Look below for the line holding "The model's balanced accuracy score was 0.6599." and the line holding "centroids undersampling results](images/cluster_results.png)". Transcribe exactly those lines and all lines between them, nothing more.

##############################

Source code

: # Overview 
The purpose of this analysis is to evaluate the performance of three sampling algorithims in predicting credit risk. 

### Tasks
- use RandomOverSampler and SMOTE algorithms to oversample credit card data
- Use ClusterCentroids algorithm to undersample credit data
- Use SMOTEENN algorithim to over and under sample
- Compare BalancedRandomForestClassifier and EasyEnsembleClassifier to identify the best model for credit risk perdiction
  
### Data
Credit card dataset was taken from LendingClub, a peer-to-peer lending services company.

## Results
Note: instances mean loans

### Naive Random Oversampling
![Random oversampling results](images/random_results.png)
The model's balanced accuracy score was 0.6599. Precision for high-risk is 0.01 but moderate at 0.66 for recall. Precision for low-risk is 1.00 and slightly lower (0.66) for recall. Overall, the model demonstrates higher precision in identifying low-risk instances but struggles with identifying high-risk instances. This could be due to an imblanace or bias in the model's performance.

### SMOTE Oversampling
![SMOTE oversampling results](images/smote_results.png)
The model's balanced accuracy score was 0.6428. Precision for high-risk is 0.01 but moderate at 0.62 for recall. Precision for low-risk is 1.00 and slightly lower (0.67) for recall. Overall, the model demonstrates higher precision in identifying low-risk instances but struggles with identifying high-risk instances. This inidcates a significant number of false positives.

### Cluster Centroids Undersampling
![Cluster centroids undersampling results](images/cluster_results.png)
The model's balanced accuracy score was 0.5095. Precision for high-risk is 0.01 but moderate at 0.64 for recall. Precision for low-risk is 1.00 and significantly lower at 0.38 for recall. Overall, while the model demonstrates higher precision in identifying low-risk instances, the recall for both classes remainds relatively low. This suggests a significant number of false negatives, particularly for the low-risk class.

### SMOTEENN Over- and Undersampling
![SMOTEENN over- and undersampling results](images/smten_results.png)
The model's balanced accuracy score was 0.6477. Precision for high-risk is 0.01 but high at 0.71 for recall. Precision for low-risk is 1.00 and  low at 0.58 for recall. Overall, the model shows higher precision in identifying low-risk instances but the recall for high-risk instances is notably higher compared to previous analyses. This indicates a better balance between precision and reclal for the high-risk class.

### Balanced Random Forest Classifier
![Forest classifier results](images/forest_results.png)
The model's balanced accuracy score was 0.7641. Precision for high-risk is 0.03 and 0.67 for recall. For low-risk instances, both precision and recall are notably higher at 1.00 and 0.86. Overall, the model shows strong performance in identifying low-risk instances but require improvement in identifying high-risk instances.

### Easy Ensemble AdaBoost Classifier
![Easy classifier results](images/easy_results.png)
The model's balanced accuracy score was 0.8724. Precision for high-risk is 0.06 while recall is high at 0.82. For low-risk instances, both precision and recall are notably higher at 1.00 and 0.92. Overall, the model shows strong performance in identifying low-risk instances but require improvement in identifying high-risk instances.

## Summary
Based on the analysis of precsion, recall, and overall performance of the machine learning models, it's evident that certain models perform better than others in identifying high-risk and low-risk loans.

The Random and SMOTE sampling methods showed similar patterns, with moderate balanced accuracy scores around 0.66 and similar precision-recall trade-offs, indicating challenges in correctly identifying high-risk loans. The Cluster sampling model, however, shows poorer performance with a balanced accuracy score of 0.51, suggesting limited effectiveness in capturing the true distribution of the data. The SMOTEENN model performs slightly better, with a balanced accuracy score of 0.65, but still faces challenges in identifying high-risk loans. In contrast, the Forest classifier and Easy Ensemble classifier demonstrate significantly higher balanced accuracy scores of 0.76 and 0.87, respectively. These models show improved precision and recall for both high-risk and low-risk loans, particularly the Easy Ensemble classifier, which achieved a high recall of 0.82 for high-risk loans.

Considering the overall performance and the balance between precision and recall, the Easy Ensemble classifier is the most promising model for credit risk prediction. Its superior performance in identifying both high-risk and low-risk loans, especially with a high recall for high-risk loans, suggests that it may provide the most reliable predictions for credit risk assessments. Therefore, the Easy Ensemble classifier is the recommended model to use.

##############################

**ANSWER TO THIS EXERCISE:**
The model's balanced accuracy score was 0.6599. Precision for high-risk is 0.01 but moderate at 0.66 for recall. Precision for low-risk is 1.00 and slightly lower (0.66) for recall. Overall, the model demonstrates higher precision in identifying low-risk instances but struggles with identifying high-risk instances. This could be due to an imblanace or bias in the model's performance.

### SMOTE Oversampling
![SMOTE oversampling results](images/smote_results.png)
The model's balanced accuracy score was 0.6428. Precision for high-risk is 0.01 but moderate at 0.62 for recall. Precision for low-risk is 1.00 and slightly lower (0.67) for recall. Overall, the model demonstrates higher precision in identifying low-risk instances but struggles with identifying high-risk instances. This inidcates a significant number of false positives.

### Cluster Centroids Undersampling
![Cluster centroids undersampling results](images/cluster_results.png)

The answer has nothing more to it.